Rendered images with source text
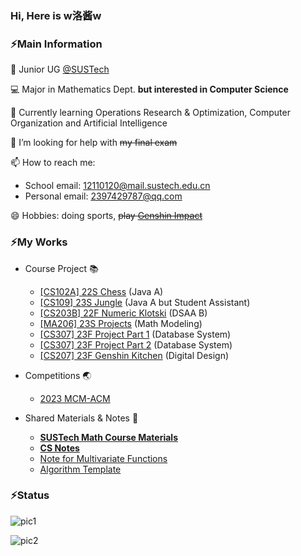 ### Hi, Here is w洛酱w

### ⚡Main Information

🏫 Junior UG [@SUSTech](https://www.sustech.edu.cn/)

💻 Major in Mathematics Dept. **but interested in Computer Science**

🌱 Currently learning Operations Research & Optimization, Computer Organization and Artificial Intelligence

🤔 I’m looking for help with ~~my final exam~~

📫 How to reach me: 

- School email: 12110120@mail.sustech.edu.cn
- Personal email: 2397429787@qq.com

😄 Hobbies: doing sports, ~~play [Genshin Impact](https://ys.mihoyo.com/)~~




### ⚡My Works

- Course Project 📚
  - [[CS102A] 22S Chess](https://github.com/wLUOw/Chess) (Java A)
  - [[CS109] 23S Jungle](https://github.com/wLUOw/Jungle) (Java A but Student Assistant)
  - [[CS203B] 22F Numeric Klotski](https://github.com/wLUOw/Numeric_Klotski) (DSAA B)
  - [[MA206] 23S Projects](https://github.com/wLUOw/MA206-MM-Projects) (Math Modeling)
  - [[CS307] 23F Project Part 1](https://github.com/wLUOw/CS307_23F_Project_Part1) (Database System)
  - [[CS307] 23F Project Part 2](https://github.com/wLUOw/CS307_23F_Project_Part2) (Database System)
  - [[CS207] 23F Genshin Kitchen](https://github.com/wLUOw/CS207_23F_Project_GenshinKitchen) (Digital Design)

- Competitions 🌏
  - [2023 MCM-ACM](https://github.com/wLUOw/2023_MCM-ACM)
- Shared Materials & Notes 🔑
  - [**SUSTech Math Course Materials**](https://github.com/wLUOw/SUSTech_Math_Course_Materials)
  - [**CS Notes**](https://github.com/wLUOw/CS_Notes)
  - [Note for Multivariate Functions](https://github.com/wLUOw/Introduction_to_Multivariate_Functions)
  - [Algorithm Template](https://github.com/wLUOw/CodeRepo)




### ⚡Status

![pic1](https://github-readme-stats.vercel.app/api?username=wLUOw&show_icons=true&count_private=true) 

![pic2](https://github-readme-stats.vercel.app/api/top-langs/?username=wLUOw&layout=compact&hide=VHDL)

> _PROBLEM TO SOLVE_: Note every line above where the string "Genshin" shows up, and copy those lines.

> _OUTPUT OF THE TASK_:
😄 Hobbies: doing sports, ~~play [Genshin Impact](https://ys.mihoyo.com/)~~
  - [[CS207] 23F Genshin Kitchen](https://github.com/wLUOw/CS207_23F_Project_GenshinKitchen) (Digital Design)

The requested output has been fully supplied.